* [WHAT THE TASK ASKS] Exactly as written, retype all of the records that come next.

* [DATASET RECORDS]

=== Section Start ===

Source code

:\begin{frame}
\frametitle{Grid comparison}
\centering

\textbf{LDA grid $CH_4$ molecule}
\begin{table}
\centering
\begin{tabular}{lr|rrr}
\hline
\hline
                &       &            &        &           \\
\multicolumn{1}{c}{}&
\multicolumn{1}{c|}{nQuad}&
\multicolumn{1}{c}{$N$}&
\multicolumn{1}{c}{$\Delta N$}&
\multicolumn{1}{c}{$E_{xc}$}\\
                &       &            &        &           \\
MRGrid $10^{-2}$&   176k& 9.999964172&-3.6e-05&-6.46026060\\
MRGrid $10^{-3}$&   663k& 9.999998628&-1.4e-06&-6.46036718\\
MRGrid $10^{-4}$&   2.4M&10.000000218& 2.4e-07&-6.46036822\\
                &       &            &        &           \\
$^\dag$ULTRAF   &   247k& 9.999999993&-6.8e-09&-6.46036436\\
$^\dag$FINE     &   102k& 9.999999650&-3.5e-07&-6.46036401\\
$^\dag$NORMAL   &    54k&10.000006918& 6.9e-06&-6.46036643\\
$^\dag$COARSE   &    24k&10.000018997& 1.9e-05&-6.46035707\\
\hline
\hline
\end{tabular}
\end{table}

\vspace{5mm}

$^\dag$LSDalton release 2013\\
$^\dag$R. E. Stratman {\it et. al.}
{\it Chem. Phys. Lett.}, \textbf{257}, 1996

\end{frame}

=== Section End ===

* [SOLUTION FOR THIS EXERCISE]
Source code

:\begin{frame}
\frametitle{Grid comparison}
\centering

\textbf{LDA grid $CH_4$ molecule}
\begin{table}
\centering
\begin{tabular}{lr|rrr}
\hline
\hline
                &       &            &        &           \\
\multicolumn{1}{c}{}&
\multicolumn{1}{c|}{nQuad}&
\multicolumn{1}{c}{$N$}&
\multicolumn{1}{c}{$\Delta N$}&
\multicolumn{1}{c}{$E_{xc}$}\\
                &       &            &        &           \\
MRGrid $10^{-2}$&   176k& 9.999964172&-3.6e-05&-6.46026060\\
MRGrid $10^{-3}$&   663k& 9.999998628&-1.4e-06&-6.46036718\\
MRGrid $10^{-4}$&   2.4M&10.000000218& 2.4e-07&-6.46036822\\
                &       &            &        &           \\
$^\dag$ULTRAF   &   247k& 9.999999993&-6.8e-09&-6.46036436\\
$^\dag$FINE     &   102k& 9.999999650&-3.5e-07&-6.46036401\\
$^\dag$NORMAL   &    54k&10.000006918& 6.9e-06&-6.46036643\\
$^\dag$COARSE   &    24k&10.000018997& 1.9e-05&-6.46035707\\
\hline
\hline
\end{tabular}
\end{table}

\vspace{5mm}

$^\dag$LSDalton release 2013\\
$^\dag$R. E. Stratman {\it et. al.}
{\it Chem. Phys. Lett.}, \textbf{257}, 1996

\end{frame}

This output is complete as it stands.